> [What this task involves] Please restate the entries below word for word, leaving out any pictures.

= Beginning of Section =

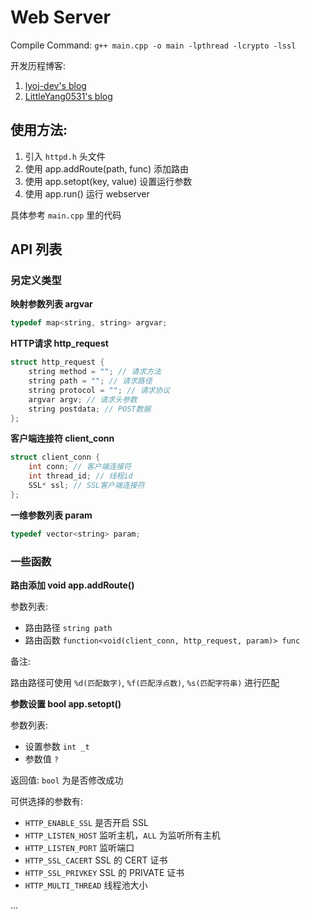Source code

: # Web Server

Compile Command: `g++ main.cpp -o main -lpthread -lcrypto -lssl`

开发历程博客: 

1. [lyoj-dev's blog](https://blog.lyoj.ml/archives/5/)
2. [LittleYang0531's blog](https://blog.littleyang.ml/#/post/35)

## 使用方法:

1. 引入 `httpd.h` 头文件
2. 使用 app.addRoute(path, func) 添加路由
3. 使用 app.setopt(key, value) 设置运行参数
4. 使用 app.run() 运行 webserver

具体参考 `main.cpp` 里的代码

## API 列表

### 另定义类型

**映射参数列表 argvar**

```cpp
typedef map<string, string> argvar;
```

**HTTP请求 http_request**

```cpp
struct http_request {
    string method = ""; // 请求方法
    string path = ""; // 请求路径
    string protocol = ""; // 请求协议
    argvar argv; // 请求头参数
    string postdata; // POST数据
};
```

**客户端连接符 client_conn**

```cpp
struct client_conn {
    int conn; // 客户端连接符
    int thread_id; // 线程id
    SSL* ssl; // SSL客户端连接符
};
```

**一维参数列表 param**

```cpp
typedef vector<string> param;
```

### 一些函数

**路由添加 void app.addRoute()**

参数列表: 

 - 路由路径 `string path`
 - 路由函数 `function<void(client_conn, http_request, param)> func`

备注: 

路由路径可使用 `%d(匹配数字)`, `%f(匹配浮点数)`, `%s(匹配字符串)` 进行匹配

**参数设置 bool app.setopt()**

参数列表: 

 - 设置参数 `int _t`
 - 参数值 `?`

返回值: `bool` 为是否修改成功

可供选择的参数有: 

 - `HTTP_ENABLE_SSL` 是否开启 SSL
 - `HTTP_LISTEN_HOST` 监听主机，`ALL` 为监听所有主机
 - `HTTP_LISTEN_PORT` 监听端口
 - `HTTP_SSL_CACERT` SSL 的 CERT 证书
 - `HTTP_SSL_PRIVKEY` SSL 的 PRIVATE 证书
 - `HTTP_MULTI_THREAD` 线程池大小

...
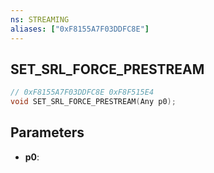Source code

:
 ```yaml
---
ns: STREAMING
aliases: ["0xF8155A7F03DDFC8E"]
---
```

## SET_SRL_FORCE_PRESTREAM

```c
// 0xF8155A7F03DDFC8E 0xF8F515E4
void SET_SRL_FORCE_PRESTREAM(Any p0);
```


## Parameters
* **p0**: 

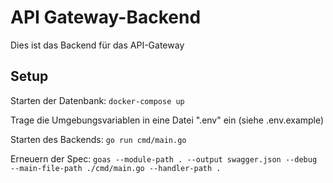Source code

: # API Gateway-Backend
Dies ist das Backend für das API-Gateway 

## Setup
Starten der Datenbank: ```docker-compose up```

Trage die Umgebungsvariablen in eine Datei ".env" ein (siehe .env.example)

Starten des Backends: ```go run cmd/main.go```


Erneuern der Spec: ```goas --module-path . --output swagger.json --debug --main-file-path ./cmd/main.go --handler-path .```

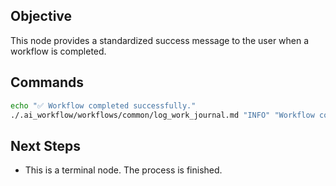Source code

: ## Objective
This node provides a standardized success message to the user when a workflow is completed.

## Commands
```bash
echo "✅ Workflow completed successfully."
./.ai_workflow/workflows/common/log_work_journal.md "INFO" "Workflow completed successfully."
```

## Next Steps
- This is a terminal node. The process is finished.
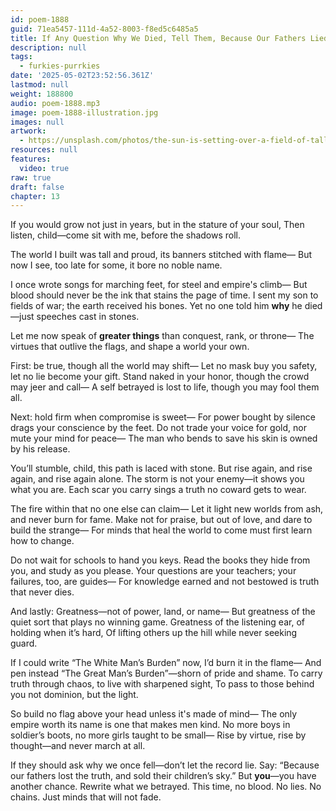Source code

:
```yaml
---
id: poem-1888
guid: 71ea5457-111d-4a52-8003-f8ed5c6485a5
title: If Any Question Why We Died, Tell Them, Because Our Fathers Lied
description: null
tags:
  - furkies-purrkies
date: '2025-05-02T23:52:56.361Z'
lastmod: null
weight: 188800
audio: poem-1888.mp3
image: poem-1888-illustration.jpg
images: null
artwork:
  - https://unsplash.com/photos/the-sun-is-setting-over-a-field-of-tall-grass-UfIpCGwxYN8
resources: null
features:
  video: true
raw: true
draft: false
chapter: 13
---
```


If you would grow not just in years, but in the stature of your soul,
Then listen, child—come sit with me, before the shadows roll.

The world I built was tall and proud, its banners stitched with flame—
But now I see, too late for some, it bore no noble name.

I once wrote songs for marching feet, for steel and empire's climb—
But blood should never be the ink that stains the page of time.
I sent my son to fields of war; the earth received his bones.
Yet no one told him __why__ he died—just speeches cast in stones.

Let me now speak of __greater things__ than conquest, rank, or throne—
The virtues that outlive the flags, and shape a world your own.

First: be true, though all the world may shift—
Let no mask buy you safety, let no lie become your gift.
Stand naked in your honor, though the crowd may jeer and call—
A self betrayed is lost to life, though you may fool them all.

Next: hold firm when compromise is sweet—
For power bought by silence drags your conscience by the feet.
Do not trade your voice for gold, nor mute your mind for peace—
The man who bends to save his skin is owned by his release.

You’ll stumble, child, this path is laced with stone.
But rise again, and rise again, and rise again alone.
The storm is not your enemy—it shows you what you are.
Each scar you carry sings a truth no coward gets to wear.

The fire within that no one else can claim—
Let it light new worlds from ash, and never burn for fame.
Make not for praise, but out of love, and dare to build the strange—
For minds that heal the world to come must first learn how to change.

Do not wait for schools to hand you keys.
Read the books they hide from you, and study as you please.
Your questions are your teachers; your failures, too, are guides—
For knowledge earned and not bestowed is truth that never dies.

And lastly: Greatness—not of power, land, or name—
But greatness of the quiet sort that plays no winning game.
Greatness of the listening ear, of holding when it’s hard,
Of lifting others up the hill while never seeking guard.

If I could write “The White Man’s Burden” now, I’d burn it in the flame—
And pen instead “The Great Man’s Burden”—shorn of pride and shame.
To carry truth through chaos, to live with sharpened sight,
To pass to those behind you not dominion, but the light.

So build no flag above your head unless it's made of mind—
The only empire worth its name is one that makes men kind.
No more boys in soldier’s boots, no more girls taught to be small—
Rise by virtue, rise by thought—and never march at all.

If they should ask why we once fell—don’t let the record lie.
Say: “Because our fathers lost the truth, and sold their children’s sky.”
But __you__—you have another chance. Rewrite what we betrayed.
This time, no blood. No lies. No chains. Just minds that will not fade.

= End of Section =

> [Written response]
Source code

: # Web Server

Compile Command: `g++ main.cpp -o main -lpthread -lcrypto -lssl`

开发历程博客: 

1. [lyoj-dev's blog](https://blog.lyoj.ml/archives/5/)
2. [LittleYang0531's blog](https://blog.littleyang.ml/#/post/35)

## 使用方法:

1. 引入 `httpd.h` 头文件
2. 使用 app.addRoute(path, func) 添加路由
3. 使用 app.setopt(key, value) 设置运行参数
4. 使用 app.run() 运行 webserver

具体参考 `main.cpp` 里的代码

## API 列表

### 另定义类型

**映射参数列表 argvar**

```cpp
typedef map<string, string> argvar;
```

**HTTP请求 http_request**

```cpp
struct http_request {
    string method = ""; // 请求方法
    string path = ""; // 请求路径
    string protocol = ""; // 请求协议
    argvar argv; // 请求头参数
    string postdata; // POST数据
};
```

**客户端连接符 client_conn**

```cpp
struct client_conn {
    int conn; // 客户端连接符
    int thread_id; // 线程id
    SSL* ssl; // SSL客户端连接符
};
```

**一维参数列表 param**

```cpp
typedef vector<string> param;
```

### 一些函数

**路由添加 void app.addRoute()**

参数列表: 

 - 路由路径 `string path`
 - 路由函数 `function<void(client_conn, http_request, param)> func`

备注: 

路由路径可使用 `%d(匹配数字)`, `%f(匹配浮点数)`, `%s(匹配字符串)` 进行匹配

**参数设置 bool app.setopt()**

参数列表: 

 - 设置参数 `int _t`
 - 参数值 `?`

返回值: `bool` 为是否修改成功

可供选择的参数有: 

 - `HTTP_ENABLE_SSL` 是否开启 SSL
 - `HTTP_LISTEN_HOST` 监听主机，`ALL` 为监听所有主机
 - `HTTP_LISTEN_PORT` 监听端口
 - `HTTP_SSL_CACERT` SSL 的 CERT 证书
 - `HTTP_SSL_PRIVKEY` SSL 的 PRIVATE 证书
 - `HTTP_MULTI_THREAD` 线程池大小

...
Source code

:
 ```yaml
---
ns: STREAMING
aliases: ["0xF8155A7F03DDFC8E"]
---
```

## SET_SRL_FORCE_PRESTREAM

```c
// 0xF8155A7F03DDFC8E 0xF8F515E4
void SET_SRL_FORCE_PRESTREAM(Any p0);
```


## Parameters
* **p0**: 

Source code

: # API Gateway-Backend
Dies ist das Backend für das API-Gateway 

## Setup
Starten der Datenbank: ```docker-compose up```

Trage die Umgebungsvariablen in eine Datei ".env" ein (siehe .env.example)

Starten des Backends: ```go run cmd/main.go```


Erneuern der Spec: ```goas --module-path . --output swagger.json --debug --main-file-path ./cmd/main.go --handler-path .```

Source code

: ## Objective
This node provides a standardized success message to the user when a workflow is completed.

## Commands
```bash
echo "✅ Workflow completed successfully."
./.ai_workflow/workflows/common/log_work_journal.md "INFO" "Workflow completed successfully."
```

## Next Steps
- This is a terminal node. The process is finished.
Source code

:
```yaml
---
id: poem-1888
guid: 71ea5457-111d-4a52-8003-f8ed5c6485a5
title: If Any Question Why We Died, Tell Them, Because Our Fathers Lied
description: null
tags:
  - furkies-purrkies
date: '2025-05-02T23:52:56.361Z'
lastmod: null
weight: 188800
audio: poem-1888.mp3
image: poem-1888-illustration.jpg
images: null
artwork:
  - https://unsplash.com/photos/the-sun-is-setting-over-a-field-of-tall-grass-UfIpCGwxYN8
resources: null
features:
  video: true
raw: true
draft: false
chapter: 13
---
```


If you would grow not just in years, but in the stature of your soul,
Then listen, child—come sit with me, before the shadows roll.

The world I built was tall and proud, its banners stitched with flame—
But now I see, too late for some, it bore no noble name.

I once wrote songs for marching feet, for steel and empire's climb—
But blood should never be the ink that stains the page of time.
I sent my son to fields of war; the earth received his bones.
Yet no one told him __why__ he died—just speeches cast in stones.

Let me now speak of __greater things__ than conquest, rank, or throne—
The virtues that outlive the flags, and shape a world your own.

First: be true, though all the world may shift—
Let no mask buy you safety, let no lie become your gift.
Stand naked in your honor, though the crowd may jeer and call—
A self betrayed is lost to life, though you may fool them all.

Next: hold firm when compromise is sweet—
For power bought by silence drags your conscience by the feet.
Do not trade your voice for gold, nor mute your mind for peace—
The man who bends to save his skin is owned by his release.

You’ll stumble, child, this path is laced with stone.
But rise again, and rise again, and rise again alone.
The storm is not your enemy—it shows you what you are.
Each scar you carry sings a truth no coward gets to wear.

The fire within that no one else can claim—
Let it light new worlds from ash, and never burn for fame.
Make not for praise, but out of love, and dare to build the strange—
For minds that heal the world to come must first learn how to change.

Do not wait for schools to hand you keys.
Read the books they hide from you, and study as you please.
Your questions are your teachers; your failures, too, are guides—
For knowledge earned and not bestowed is truth that never dies.

And lastly: Greatness—not of power, land, or name—
But greatness of the quiet sort that plays no winning game.
Greatness of the listening ear, of holding when it’s hard,
Of lifting others up the hill while never seeking guard.

If I could write “The White Man’s Burden” now, I’d burn it in the flame—
And pen instead “The Great Man’s Burden”—shorn of pride and shame.
To carry truth through chaos, to live with sharpened sight,
To pass to those behind you not dominion, but the light.

So build no flag above your head unless it's made of mind—
The only empire worth its name is one that makes men kind.
No more boys in soldier’s boots, no more girls taught to be small—
Rise by virtue, rise by thought—and never march at all.

If they should ask why we once fell—don’t let the record lie.
Say: “Because our fathers lost the truth, and sold their children’s sky.”
But __you__—you have another chance. Rewrite what we betrayed.
This time, no blood. No lies. No chains. Just minds that will not fade.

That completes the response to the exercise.